> **Prompt**: Search the records that follow and extract every line containing the string "documentclass".

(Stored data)
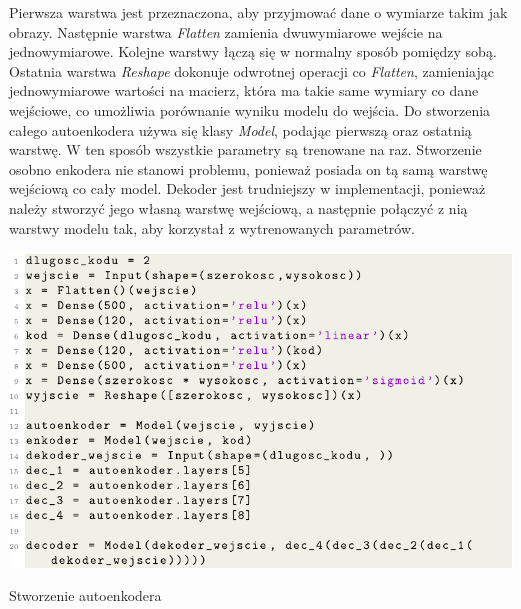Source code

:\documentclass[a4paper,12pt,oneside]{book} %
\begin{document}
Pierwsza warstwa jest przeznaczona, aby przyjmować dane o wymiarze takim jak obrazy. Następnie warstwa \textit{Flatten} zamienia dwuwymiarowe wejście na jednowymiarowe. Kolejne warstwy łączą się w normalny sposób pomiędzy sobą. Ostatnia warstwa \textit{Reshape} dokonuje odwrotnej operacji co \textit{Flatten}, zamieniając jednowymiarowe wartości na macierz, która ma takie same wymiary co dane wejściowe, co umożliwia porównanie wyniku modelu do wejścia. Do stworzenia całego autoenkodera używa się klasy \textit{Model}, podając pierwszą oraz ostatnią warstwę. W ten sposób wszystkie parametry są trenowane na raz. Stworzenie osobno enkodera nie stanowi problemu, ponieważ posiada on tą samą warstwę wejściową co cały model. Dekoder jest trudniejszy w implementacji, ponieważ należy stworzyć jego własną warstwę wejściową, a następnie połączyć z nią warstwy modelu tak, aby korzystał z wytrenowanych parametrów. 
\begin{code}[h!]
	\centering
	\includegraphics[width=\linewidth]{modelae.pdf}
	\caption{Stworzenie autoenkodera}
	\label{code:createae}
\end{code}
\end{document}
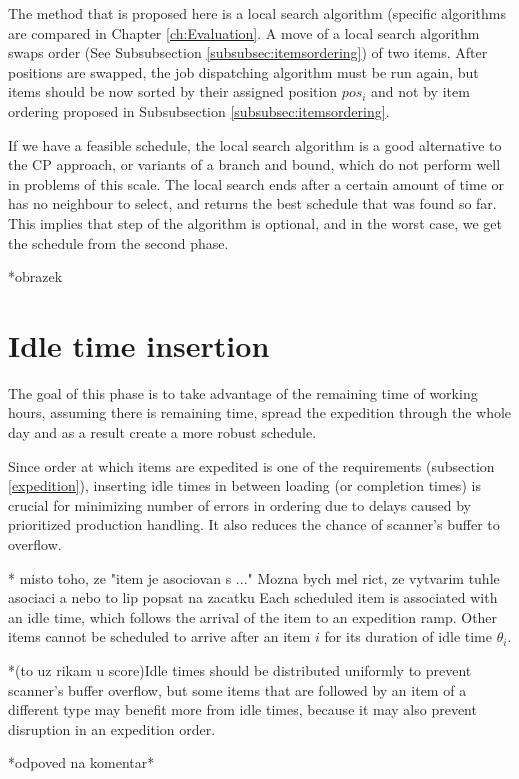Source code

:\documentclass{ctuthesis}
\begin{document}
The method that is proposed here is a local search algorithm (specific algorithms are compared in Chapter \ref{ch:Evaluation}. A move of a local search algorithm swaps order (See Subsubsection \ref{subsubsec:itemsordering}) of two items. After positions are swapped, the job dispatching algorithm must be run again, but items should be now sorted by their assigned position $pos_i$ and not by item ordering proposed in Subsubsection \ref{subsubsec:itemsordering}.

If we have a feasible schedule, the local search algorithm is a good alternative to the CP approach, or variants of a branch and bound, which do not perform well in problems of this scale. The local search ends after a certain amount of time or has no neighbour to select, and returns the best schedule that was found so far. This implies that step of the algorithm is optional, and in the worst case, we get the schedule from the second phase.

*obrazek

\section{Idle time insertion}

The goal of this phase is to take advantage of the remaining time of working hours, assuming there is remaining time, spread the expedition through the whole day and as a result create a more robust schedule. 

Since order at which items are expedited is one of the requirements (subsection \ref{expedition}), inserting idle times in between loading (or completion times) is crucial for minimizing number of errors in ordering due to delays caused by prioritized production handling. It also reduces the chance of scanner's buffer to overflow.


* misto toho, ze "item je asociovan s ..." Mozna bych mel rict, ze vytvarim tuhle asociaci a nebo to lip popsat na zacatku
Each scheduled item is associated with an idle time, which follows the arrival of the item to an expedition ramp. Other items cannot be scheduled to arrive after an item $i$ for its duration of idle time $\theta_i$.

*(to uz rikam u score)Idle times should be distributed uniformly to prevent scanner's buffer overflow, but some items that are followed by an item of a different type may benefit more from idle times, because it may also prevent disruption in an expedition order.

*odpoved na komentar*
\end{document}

> **Response for this exercise**:
:\documentclass[a4paper,12pt,oneside]{book} %
:\documentclass{ctuthesis}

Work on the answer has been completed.